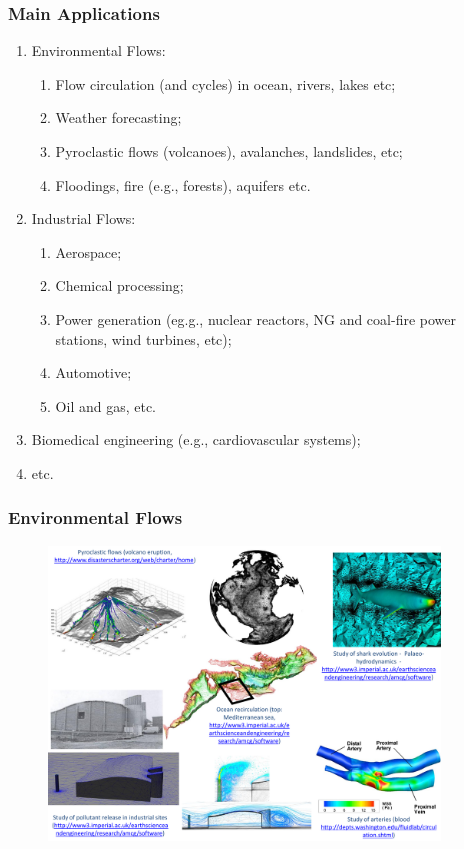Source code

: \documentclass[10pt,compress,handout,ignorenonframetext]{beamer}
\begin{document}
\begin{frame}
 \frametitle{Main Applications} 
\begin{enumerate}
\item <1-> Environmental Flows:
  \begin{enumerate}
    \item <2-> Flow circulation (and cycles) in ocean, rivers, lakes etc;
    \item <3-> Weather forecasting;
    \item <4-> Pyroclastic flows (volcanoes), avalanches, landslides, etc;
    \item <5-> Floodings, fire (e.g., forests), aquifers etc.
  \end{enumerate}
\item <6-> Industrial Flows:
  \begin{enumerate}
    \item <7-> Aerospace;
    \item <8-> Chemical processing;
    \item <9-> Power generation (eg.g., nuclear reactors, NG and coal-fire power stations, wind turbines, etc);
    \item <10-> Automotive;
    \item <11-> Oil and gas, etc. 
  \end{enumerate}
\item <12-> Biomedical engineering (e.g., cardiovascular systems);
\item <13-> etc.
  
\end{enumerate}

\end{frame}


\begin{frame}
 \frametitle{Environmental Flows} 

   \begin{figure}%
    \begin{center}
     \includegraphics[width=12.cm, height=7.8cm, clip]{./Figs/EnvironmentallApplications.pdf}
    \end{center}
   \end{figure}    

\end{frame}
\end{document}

...

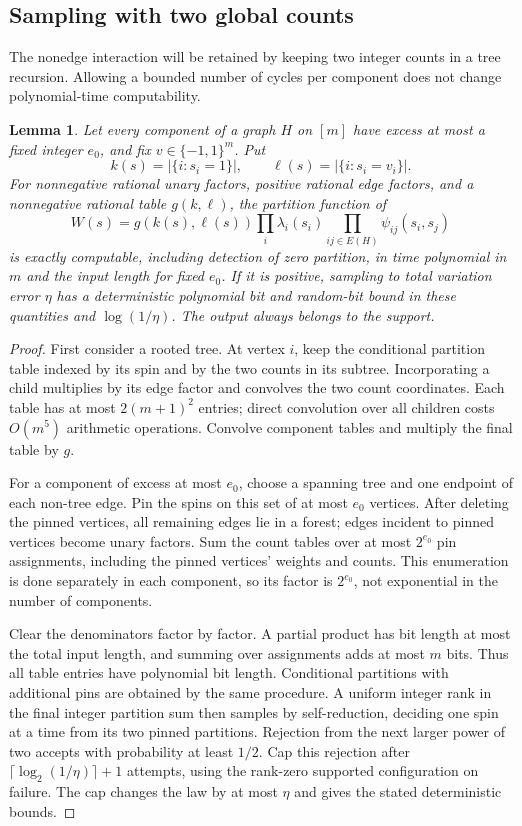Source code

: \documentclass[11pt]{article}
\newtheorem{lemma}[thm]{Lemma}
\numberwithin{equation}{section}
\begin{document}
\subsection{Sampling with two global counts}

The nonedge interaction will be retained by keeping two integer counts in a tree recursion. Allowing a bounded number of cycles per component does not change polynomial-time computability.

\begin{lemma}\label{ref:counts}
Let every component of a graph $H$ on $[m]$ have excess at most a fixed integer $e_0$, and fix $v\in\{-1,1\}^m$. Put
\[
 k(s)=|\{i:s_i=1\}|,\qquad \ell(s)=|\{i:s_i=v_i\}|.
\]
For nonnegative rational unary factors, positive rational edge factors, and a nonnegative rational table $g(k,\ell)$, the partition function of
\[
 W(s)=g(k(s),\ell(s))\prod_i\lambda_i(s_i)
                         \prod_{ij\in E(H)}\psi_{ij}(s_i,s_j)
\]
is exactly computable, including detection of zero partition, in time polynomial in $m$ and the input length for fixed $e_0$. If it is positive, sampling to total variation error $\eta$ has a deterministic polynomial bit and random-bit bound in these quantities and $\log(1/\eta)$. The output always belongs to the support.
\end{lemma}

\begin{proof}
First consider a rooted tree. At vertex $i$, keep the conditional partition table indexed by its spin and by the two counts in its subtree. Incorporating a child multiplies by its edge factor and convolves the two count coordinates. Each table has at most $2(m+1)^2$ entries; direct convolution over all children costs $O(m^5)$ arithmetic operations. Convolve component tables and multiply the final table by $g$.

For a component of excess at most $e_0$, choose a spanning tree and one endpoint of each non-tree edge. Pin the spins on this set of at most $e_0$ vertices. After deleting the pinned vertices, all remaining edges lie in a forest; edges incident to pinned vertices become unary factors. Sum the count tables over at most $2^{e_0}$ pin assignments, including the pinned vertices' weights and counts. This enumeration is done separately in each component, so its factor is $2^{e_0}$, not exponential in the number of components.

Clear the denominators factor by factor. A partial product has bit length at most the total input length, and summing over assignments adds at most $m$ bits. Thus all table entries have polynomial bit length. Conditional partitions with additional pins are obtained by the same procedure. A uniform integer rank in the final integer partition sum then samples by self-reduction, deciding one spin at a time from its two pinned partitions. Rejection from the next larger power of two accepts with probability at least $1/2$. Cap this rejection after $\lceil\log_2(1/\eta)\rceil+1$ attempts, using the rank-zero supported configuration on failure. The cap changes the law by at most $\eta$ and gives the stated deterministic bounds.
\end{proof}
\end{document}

The task
Tally up the lines in the preceding listing that contain the string "fire". Respond with the number and nothing else.

Task result
2